Today, March 14th, is Pi Day. In celebration, this post is related to the film Pi.

Pi is the first film by Darren Aronofsky, who went on to make Requiem for a Dream and Black Swan. I’ll try not to spoil too much, but the starting premise is that the main character, Max, is a mathematician/computer-scientist, who believes he can model the stock market and predict future stock behaviour, if only he finds the right model. I was recently reminded of this central quote from Pi (via Tom Crick), which can be heard in the film’s trailer:

*Restate my assumptions:*

- Mathematics is the language of nature.
- Everything around us can be represented and understood through numbers.
- If you graph these numbers, patterns emerge. Therefore: there are patterns everywhere in nature.

By stating his assumptions, Max is following the scientific process (hurrah!). This allows us to analyse his assumptions and see if he has made a mistake. Indeed — the implication of his third assumption is flawed: if you graph things, patterns do emerge — but they might well be spurious.

## Google Correlate

Google have released a tool that (inadvertently?) demonstrates this wonderfully: Google Correlate. The idea is that you can enter a term and see what other search terms produce a similar trend. That sounds somewhat useful. I decided to use the term “Greenfoot”. Here’s one of the top results I got at the time (Greenfoot is blue, the matching term is red):

That’s quite a decent match, and has a correlation coefficient of 0.9477. As Max suggested, we’ve graphed the numbers, and a pattern has emerged. This red term that matches so well with Greenfoot is… “Google Images”. Not very useful, and not much of a pattern: these two terms correlate well because they originated around the same time, and have grown in search-popularity with a similar pattern ever since. But really, this seems to me to be a spurious result (technically, a “type I” error): we’ve found an effect where really there is none.

This is the problem with Max’s approach. There are patterns everywhere if you look hard enough, but that doesn’t mean that they’re useful. And this is a real problem in science, especially with measurement techniques that generate a large amount of data (on which you can then perform a large variety of analysis). One example of a troublesome area is the neuroscience technique fMRI, where too many comparisons can lead to a dead fish detecting human emotions. The quality of our understanding of the human brain is dependent on statistics being applied properly… by human brains. (Recursion!)

And so in Pi, Max demonstrates the dark side of science: an obsession with finding a result that drives him so hard that he loses his impartiality and risks finding phantom results. There are techniques to mitigate this problem, called alpha-level correction, and I intend to cover some statistics in future blog posts which will explain these sorts of issues.
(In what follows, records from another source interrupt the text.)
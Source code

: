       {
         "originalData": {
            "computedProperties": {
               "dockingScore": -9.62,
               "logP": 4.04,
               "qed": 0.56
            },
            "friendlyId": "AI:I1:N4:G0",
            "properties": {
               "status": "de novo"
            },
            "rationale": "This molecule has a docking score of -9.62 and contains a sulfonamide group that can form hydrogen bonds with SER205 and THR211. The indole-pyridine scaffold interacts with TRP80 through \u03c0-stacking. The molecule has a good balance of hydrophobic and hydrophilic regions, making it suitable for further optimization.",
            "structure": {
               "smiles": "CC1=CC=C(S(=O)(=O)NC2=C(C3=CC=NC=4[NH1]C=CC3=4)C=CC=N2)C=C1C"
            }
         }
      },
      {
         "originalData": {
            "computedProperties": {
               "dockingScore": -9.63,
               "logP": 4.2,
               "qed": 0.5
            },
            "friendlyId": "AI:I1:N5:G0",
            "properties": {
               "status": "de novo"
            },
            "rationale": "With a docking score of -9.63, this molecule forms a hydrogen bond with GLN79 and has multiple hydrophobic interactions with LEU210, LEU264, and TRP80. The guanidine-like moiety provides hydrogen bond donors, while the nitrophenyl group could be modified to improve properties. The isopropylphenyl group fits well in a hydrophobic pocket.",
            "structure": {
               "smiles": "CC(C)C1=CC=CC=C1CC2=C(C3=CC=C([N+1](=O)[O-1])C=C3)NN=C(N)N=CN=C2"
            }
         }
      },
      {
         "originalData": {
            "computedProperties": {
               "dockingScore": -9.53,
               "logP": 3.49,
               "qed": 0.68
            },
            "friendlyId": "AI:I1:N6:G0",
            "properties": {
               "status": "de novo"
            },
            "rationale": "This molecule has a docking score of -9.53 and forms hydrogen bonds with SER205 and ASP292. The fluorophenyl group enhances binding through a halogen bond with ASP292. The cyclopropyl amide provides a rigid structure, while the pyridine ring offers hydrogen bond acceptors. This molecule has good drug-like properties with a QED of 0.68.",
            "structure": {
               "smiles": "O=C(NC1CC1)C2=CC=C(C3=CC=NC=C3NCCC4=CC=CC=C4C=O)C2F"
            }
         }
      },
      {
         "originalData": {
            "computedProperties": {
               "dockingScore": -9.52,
Comments on:"Looking Too Hard for Patterns" (1)Bill Grahamsaid:A very good post. Thank you. There is one underlying issue however. The lack of predictability!!! Western science is driven by the goal of predictability. Same for mathematics. However, patterns in Nature are complex dynamic systems that, by their very nature, are not predictable. This has been the challenge of complexity science. The famous three body problem is a simple example. Ecosystems, the stock market, weather, etc. are far more complex examples of things that cannot be predicted. The usefulness of mathematical models on any of these systems is questionable at best. And then there is the question of being able to verify or duplicate the results. I think we are at a very challenging point in the journey of Western science. We are moving from pure reductionism to a combination of reductionism and systems thinking. Yet, we really don’t have any good quantitative tools. And, even deeper, our goal can never again be predictability because it doesn’t exist.